#### People who commit crimes need education too (some would say, even more so)

It's obviously extremely difficult to speculate on this, particularly without details of the offence, and the policies and culture at your university.  In any case, since your department apparently fought for you to remain as a student at the time, logic would dictate that the same people would be happy to have you as a student as your offence becomes more remote (and given that you have not done anything wrong since then).  Moreover, if your official status in the program is that you are now "in good standing", that suggests that the effect of the initial offence on your status has now lapsed.  That also bodes well for any application you make.

Different universities have different policies when it comes to relevance/irrelevance of criminal history in student applications.  Some universities solicit information on criminal convictions and take this into account in applications, and some do not.  (For more information on this you may want to read about the ["ban the box" movement](https://www.theatlantic.com/politics/archive/2016/04/ban-the-box-comes-to-campus/480195/) in academia.)  It is unlikely that a university would solicit information on criminal offences that have not led to conviction, but in your case, where this is already known, it is possible it would be taken into account.  A recent study by [Stewart and Uggen (2019)](https://onlinelibrary.wiley.com/doi/abs/10.1111/1745-9125.12229) involved a randomised-controlled-trial to estimate the effect of disclosure of a low-level felony conviction on a college application.  They found that the rejection rate for applicants with felony convictions was nearly 2.5 times the rate of their control group.  So, that gives you a rough idea of the estimated "average" effect of an actual felony convicion on an application.

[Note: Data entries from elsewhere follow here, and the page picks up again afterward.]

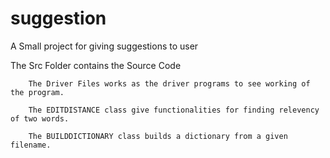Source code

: # suggestion
A Small project for giving suggestions to user

The Src Folder contains the Source Code 

        The Driver Files works as the driver programs to see working of the program.

        The EDITDISTANCE class give functionalities for finding relevency of two words.

        The BUILDDICTIONARY class builds a dictionary from a given filename.
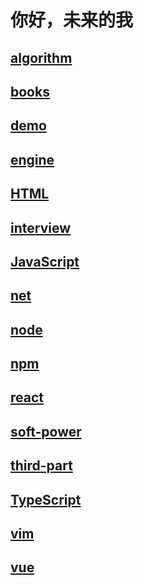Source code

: # 你好，未来的我 
## [algorithm](./algorithm/readme.md)   
## [books](./books/readme.md)   
## [demo](./demo/readme.md)   
## [engine](./engine/readme.md)   
## [HTML](./HTML/readme.md)   
## [interview](./interview/readme.md)   
## [JavaScript](./JavaScript/readme.md)   
## [net](./net/readme.md)   
## [node](./node/readme.md)   
## [npm](./npm/readme.md)   
## [react](./react/readme.md)   
## [soft-power](./soft-power/readme.md)   
## [third-part](./third-part/readme.md)   
## [TypeScript](./TypeScript/readme.md)   
## [vim](./vim/readme.md)   
## [vue](./vue/readme.md)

You should also note that some universities specifically go out of their way to provide education to convicted criminals, including offering education-by-correspondence to people who are actually still in prison.  There is an ethos within certain parts of academia that encourages education for people who have committed criminal offences, as a means to give them pathways towards success in a law-abiding productive career.  I happen to agree generally with that ethos (though with some limitations and caveats), so I would generally not hold a prior criminal offence against an applicant for a university education program, unless there were some serious ongoing risk in admitting them.  More generally, I take the view that the criminal law system exists to punish crimes and the universities exist to provide education; not to act as an ancillary legal system.  Of course, like any other major public institutions, universities want to discourage and penalise criminal offences committed by their present students, so that cuts the other way.

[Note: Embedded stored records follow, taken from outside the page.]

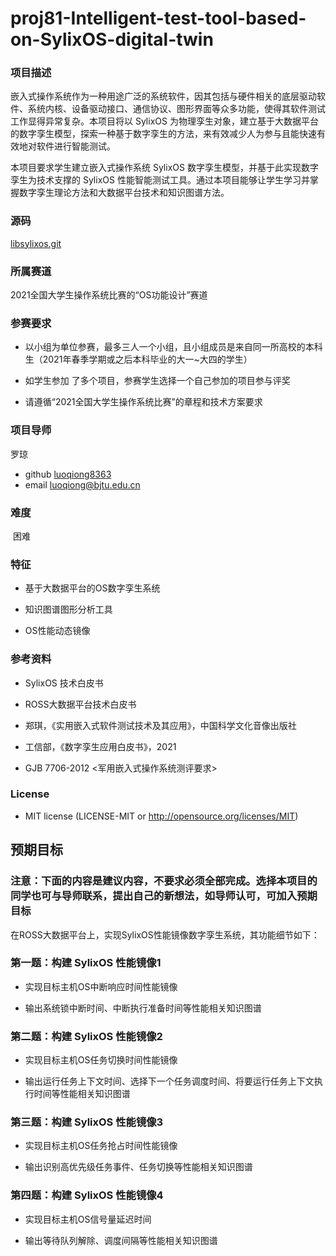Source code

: 

# proj81-Intelligent-test-tool-based-on-SylixOS-digital-twin

### 项目描述

嵌入式操作系统作为一种用途广泛的系统软件，因其包括与硬件相关的底层驱动软件、系统内核、设备驱动接口、通信协议、图形界面等众多功能，使得其软件测试工作显得异常复杂。本项目将以 SylixOS 为物理孪生对象，建立基于大数据平台的数字孪生模型，探索一种基于数字孪生的方法，来有效减少人为参与且能快速有效地对软件进行智能测试。

本项目要求学生建立嵌入式操作系统 SylixOS 数字孪生模型，并基于此实现数字孪生为技术支撑的 SylixOS  性能智能测试工具。通过本项目能够让学生学习并掌握数字孪生理论方法和大数据平台技术和知识图谱方法。




### 源码 

 [libsylixos.git](http://git.sylixos.com/cgit/cgit.cgi/libsylixos.git/) 



### 所属赛道

2021全国大学生操作系统比赛的“OS功能设计”赛道



### 参赛要求
- 以小组为单位参赛，最多三人一个小组，且小组成员是来自同一所高校的本科生（2021年春季学期或之后本科毕业的大一~大四的学生）

- 如学生参加
  了多个项目，参赛学生选择一个自己参加的项目参与评奖

- 请遵循“2021全国大学生操作系统比赛”的章程和技术方案要求

  

### 项目导师

罗琼

- github  [luoqiong8363](https://github.com/luoqiong8363)
- email    luoqiong@bjtu.edu.cn  



### 难度

​	困难

### 特征

- 基于大数据平台的OS数字孪生系统

- 知识图谱图形分析工具

- OS性能动态镜像

  

### 参考资料

* SylixOS 技术白皮书

* ROSS大数据平台技术白皮书

* 郑琪，《实用嵌入式软件测试技术及其应用》，中国科学文化音像出版社

* 工信部，《数字孪生应用白皮书》，2021

* GJB 7706-2012 <军用嵌入式操作系统测评要求>

  

### License

- MIT license (LICENSE-MIT or http://opensource.org/licenses/MIT)

  


## 预期目标

### 注意：下面的内容是建议内容，不要求必须全部完成。选择本项目的同学也可与导师联系，提出自己的新想法，如导师认可，可加入预期目标

在ROSS大数据平台上，实现SylixOS性能镜像数字孪生系统，其功能细节如下：

### 第一题：构建 SylixOS 性能镜像1
- 实现目标主机OS中断响应时间性能镜像

- 输出系统锁中断时间、中断执行准备时间等性能相关知识图谱

  

### 第二题：构建 SylixOS 性能镜像2
- 实现目标主机OS任务切换时间性能镜像

- 输出运行任务上下文时间、选择下一个任务调度时间、将要运行任务上下文执行时间等性能相关知识图谱

  

### 第三题：构建 SylixOS 性能镜像3

- 实现目标主机OS任务抢占时间性能镜像

- 输出识别高优先级任务事件、任务切换等性能相关知识图谱

  

### 第四题：构建 SylixOS 性能镜像4

- 实现目标主机OS信号量延迟时间

- 输出等待队列解除、调度间隔等性能相关知识图谱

Ultimately, the prospects of your application may depend heavily on who ends up assessing it ---i.e., whether it is assessed by one of the university staff who wanted you to stay, or one of the staff that wanted to get rid of you.  The best thing you can do is to be up-front about your offence in your application, make clear your contrition and subsequent good behaviour, and then hope that your undergraduate record subsequent to your offence (both good grades and good behaviour) gets you over the line.